金融庁が公表した「マネー・ローンダリング等及び金融犯罪対策の取組と課題(2026年7月)」は、FATF第5次対日相互審査を視野に、我が国のAML/CFT及び金融犯罪対策の現状と今後の方向性を整理したものです。
形式的な態勢整備が概ね一巡したことを踏まえ、今後は「リスクベース・アプローチの実践」と「対策の有効性の検証」が一層重視されるステージに移行したことが明確に示されており、その中核として法人顧客の顧客管理、特に実質的支配者(beneficial owner)の特定に関する取扱いが位置付けられています。

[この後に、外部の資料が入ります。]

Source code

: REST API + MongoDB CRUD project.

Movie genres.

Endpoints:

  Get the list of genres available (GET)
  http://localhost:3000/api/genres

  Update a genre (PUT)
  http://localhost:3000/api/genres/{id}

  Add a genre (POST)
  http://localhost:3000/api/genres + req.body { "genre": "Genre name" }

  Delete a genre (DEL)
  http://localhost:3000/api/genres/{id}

法人顧客確認については、本人確認書類や申告内容にとどまらず、実質的支配者リスト、法人税確定申告書別表二、株主名簿、役員名簿、外部データベース等の「信頼に足る証跡」を組み合わせることが求められており、さらに信託の受託者として取引を行う顧客や、政治的に重要な地位にある人物(PEPs)及びその家族・近親者といった高リスク属性の顧客に係る管理の課題も改めて明示されています。
本稿では、レポートの構成に沿いつつ、法人顧客確認に関する記載を中心に、入口確認から継続的顧客管理に至るまでの論点を整理します。

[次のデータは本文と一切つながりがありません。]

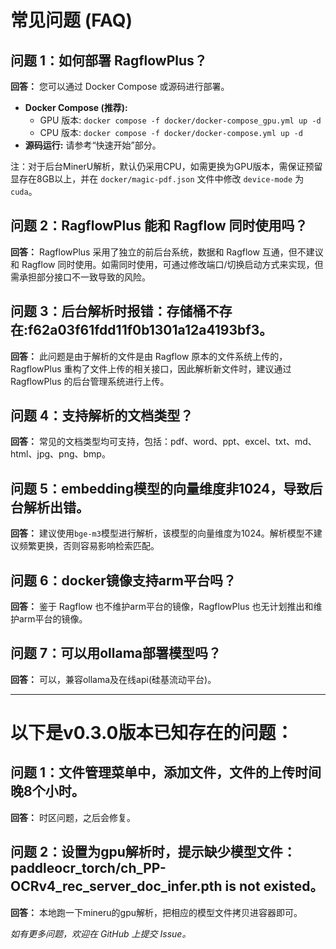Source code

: # 常见问题 (FAQ)

## 问题 1：如何部署 RagflowPlus？

**回答：** 您可以通过 Docker Compose 或源码进行部署。

- **Docker Compose (推荐):**
  - GPU 版本: `docker compose -f docker/docker-compose_gpu.yml up -d`
  - CPU 版本: `docker compose -f docker/docker-compose.yml up -d`
- **源码运行:** 请参考“快速开始”部分。

注：对于后台MinerU解析，默认仍采用CPU，如需更换为GPU版本，需保证预留显存在8GB以上，并在 `docker/magic-pdf.json` 文件中修改 `device-mode` 为 `cuda`。

## 问题 2：RagflowPlus 能和 Ragflow 同时使用吗？

**回答：** RagflowPlus 采用了独立的前后台系统，数据和 Ragflow 互通，但不建议和 Ragflow 同时使用。如需同时使用，可通过修改端口/切换启动方式来实现，但需承担部分接口不一致导致的风险。

## 问题 3：后台解析时报错：存储桶不存在:f62a03f61fdd11f0b1301a12a4193bf3。

**回答：** 此问题是由于解析的文件是由 Ragflow 原本的文件系统上传的，RagflowPlus 重构了文件上传的相关接口，因此解析新文件时，建议通过 RagflowPlus 的后台管理系统进行上传。

## 问题 4：支持解析的文档类型？

**回答：** 常见的文档类型均可支持，包括：pdf、word、ppt、excel、txt、md、html、jpg、png、bmp。

## 问题 5：embedding模型的向量维度非1024，导致后台解析出错。

**回答：** 建议使用`bge-m3`模型进行解析，该模型的向量维度为1024。解析模型不建议频繁更换，否则容易影响检索匹配。

## 问题 6：docker镜像支持arm平台吗？

**回答：** 鉴于 Ragflow 也不维护arm平台的镜像，RagflowPlus 也无计划推出和维护arm平台的镜像。

## 问题 7：可以用ollama部署模型吗？

**回答：** 可以，兼容ollama及在线api(硅基流动平台)。

--- 

# 以下是v0.3.0版本已知存在的问题：

## 问题 1：文件管理菜单中，添加文件，文件的上传时间晚8个小时。

**回答：** 时区问题，之后会修复。

## 问题 2：设置为gpu解析时，提示缺少模型文件：paddleocr_torch/ch_PP-OCRv4_rec_server_doc_infer.pth is not existed。

**回答：** 本地跑一下mineru的gpu解析，把相应的模型文件拷贝进容器即可。

*如有更多问题，欢迎在 GitHub 上提交 Issue。*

マネー・ローンダリング等及び金融犯罪対策の取組と課題 (2026 年7月、金融庁)
本レポートは、2025事務年度(2025年7月〜2026年6月)におけるマネロン等及び金融犯罪対策の状況を、「マネロン等対策の更なる高度化に向けた取組」と「国民を金融犯罪から守るための取組」という二つの柱により整理しています。

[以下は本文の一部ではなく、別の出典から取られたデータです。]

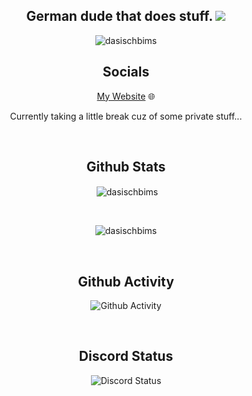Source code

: <h2 align="center">German dude that does stuff. <img src="https://raw.githubusercontent.com/stevenrskelton/flag-icon/master/png/16/country-4x3/de.png"></h2>

<p align="center">
  <img src="https://komarev.com/ghpvc/?username=dasischbims&label=Profile%20views&color=0e75b6&style=flat" alt="dasischbims"/>
</p>
<h2 align="center">Socials</h2>
<p align="center">
  <p align="center"><a href="https://dasischbims.social/">My Website</a> 🌐</p>
  <p align="center">Currently taking a little break cuz of some private stuff...</p>
</p>

<br>
  <h2 align="center">Github Stats</h2>
<p align="center">&nbsp;<img align="center" src="https://github-readme-stats.vercel.app/api?username=dasischbims&show_icons=true&theme=dracula&locale=en" alt="dasischbims" /></p>

<br>

<p align="center"><img src="https://github-readme-stats.vercel.app/api/top-langs?username=dasischbims&show_icons=true&theme=dracula&locale=en&layout=compact" alt="dasischbims" /></p>
<br>
<p align="center">
 </h2>
<h2 align="center">Github Activity</h2>
</p>
<p align="center">
 <img src="https://activity-graph.herokuapp.com/graph?username=DasIschBims&theme=rogue" align="center" alt="Github Activity" />
</p>
<br>
<p align="center">
 <h2 align="center">
  Discord Status
 </h2>
</p>
 <p align="center">
 <img src="https://lanyard.cnrad.dev/api/337296708117594113" alt="Discord Status">
</p>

前者では、犯罪収益移転危険度調査書(NRA)・金融セクター分析・CRR(Corporate Risk Rating)を一体とするリスク分析体系の下での監督・検査の状況、有効性検証の進捗、2026年3月に実施されたガイドライン・FAQ改正の内容、為替取引分析業者を活用したマネロン等対策の共同化、FATF大臣宣言や先発国の第5次審査結果などの国際動向が詳述されています。 後者では、特殊詐欺・SNS型投資・ロマンス詐欺をはじめとする金融犯罪の多様化・巧妙化に対し、「被害に遭わせない」「犯罪者のツールを奪う」「周知・広報の強化」という三つの観点から、官民の取組が整理されています。
金融庁は、ガイドラインに基づく基礎的な態勢整備について「2024年3月末時点で完了率99%」と整理した上で、「現在はマネロン等リスクの変化を踏まえて継続的に態勢の有効性を確認し、必要に応じて強化を図る有効性検証の段階に移行している」と明言しています。 有効性検証は、NRA→金融セクター分析→CRR→検査・モニタリングという一貫したリスク分析体系に位置付けられ、各金融機関が整備した態勢の有効性を「合理的・客観的に説明」し、自律的な改善につなげているかどうかが問われます。
金融庁は2025年3月にDP(有効性検証に関する対話のための論点・プラクティスの整理)及び事例集を公表し、2025事務年度から対話に基づく立入検査を本格化させており、その中で法人顧客管理・信託・PEPsといった個別論点が明確に取り上げられています。
レポートは、法人顧客管理に係る課題をFATF勧告10の趣旨に照らして整理しています。 金融機関等に求められる事項として、「法人顧客の実質的支配者を信頼に足る情報・データを用いて特定すること」「法人顧客の所有・支配の構造及びその事業内容を適切に把握すること」の2点が明示されています。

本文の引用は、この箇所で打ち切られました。